Candace’s eyes were glassy with unshed tears and Ezra could feel the pressure of his own tears as his face warmed with the accusation in her words, even if he didn’t understand it. And when she brought it all together, he wished he could have stayed ignorant.
“You took them out though, right?” Candace continued. “You went out in public with them. You took them to your business events. You didn’t practically ignore them all year just to hook up with them in secret.” Candace pulled her arm from his grasp and swiped at her teary eyes. She stepped back, putting more distance between them. When she looked at him again, her eyes weren’t sad or angry. There was a depth of pain he’d never seen there before and it broke him anew to realize that she could ever feel that way about him.
“Don’t ask me why I dated someone who had the nerve to tell me how he felt faster than twenty years too late,” she ground out. “Besides, you’re a billionaire now.”
“Candace, I’m—”
“I’m sure you can find someone to hook up with you on all the major holidays. It just won’t be me. Not anymore.”
Ezra shook his head and reached for her again, a tear slipping from his eyes. “Is this a joke?” he said, which was the wrong thing to say.
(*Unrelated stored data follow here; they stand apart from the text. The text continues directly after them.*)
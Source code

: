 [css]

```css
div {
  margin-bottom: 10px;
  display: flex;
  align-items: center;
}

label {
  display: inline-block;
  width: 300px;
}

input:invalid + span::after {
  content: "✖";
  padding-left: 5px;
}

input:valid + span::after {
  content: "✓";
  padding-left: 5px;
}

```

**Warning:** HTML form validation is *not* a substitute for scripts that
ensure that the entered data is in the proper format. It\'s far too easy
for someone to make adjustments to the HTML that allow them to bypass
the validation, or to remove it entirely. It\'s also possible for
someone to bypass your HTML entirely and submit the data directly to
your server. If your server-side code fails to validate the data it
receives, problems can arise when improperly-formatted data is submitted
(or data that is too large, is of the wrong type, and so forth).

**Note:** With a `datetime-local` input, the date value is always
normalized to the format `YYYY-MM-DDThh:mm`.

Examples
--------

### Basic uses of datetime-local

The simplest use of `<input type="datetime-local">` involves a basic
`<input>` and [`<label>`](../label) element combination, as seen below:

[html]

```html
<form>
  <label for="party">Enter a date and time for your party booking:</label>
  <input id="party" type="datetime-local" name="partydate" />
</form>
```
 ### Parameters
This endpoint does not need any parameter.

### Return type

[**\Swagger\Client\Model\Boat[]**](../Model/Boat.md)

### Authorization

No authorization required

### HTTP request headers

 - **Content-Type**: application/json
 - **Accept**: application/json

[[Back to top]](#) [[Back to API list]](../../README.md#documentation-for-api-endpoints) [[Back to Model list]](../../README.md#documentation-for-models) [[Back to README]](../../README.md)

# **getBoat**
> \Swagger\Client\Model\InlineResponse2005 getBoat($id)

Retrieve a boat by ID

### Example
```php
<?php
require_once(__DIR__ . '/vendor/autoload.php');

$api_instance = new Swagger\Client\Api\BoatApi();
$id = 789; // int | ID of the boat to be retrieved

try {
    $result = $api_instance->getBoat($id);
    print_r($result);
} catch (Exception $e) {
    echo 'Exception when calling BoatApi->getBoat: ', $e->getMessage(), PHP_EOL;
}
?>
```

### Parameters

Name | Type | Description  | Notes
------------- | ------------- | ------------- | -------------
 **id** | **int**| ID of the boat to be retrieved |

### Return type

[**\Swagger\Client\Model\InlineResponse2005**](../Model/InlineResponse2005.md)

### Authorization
Candace’s laugh was so hurt and angry and bitter.
“That’s not what I meant, Candace and you know it.”
“Do I?”
“Why would you think I wouldn’t want to date you? Why would you ever think I only wanted to be with you on New Year’s Eve?”
She laughed again and he wanted to scream. Not at her, but at the universe. This wasn’t at all the way he’d expected this conversation to go. Never, in all the years he’d been waiting for them to be honest with one another, could he have imagined this.
“Because you told me so,” she said, swiping at her face again.
“When?” he practically screamed.
“The last night we were together. Just before you fell asleep. And you just told me that you’d never lie to me, right, Ezra? Never?”
“Candace—”
“What’s going on back here?”
Ezra turned to see Jorge looking at them with wide eyes.
“I—” he started, but Candace cut him off.
“Nothing,” she said in a flat tone. “5C is going back to his seat now.” She turned to him and her beautiful brown eyes were dead. “We’re done here.”
“Candace,” he said, still shaking his head.
But Jorge once again stepped protectively in front of her. “Let me escort you back to your seat, sir,” he said with the thinnest veneer of professionalism.
Ezra normally would have loved that, would have found a kinship with anyone who wanted to protect Candace. But the realization that he was the thing she needed to be protected from was too much for him to handle.
He let the man lead him away but he turned back to Candace just before he left the galley. She stared blankly at the wall with haunted eyes. Ezra felt numb and broken as he walked up the length of the plane back to his seat, completely and utterly alone for the first time in a long time.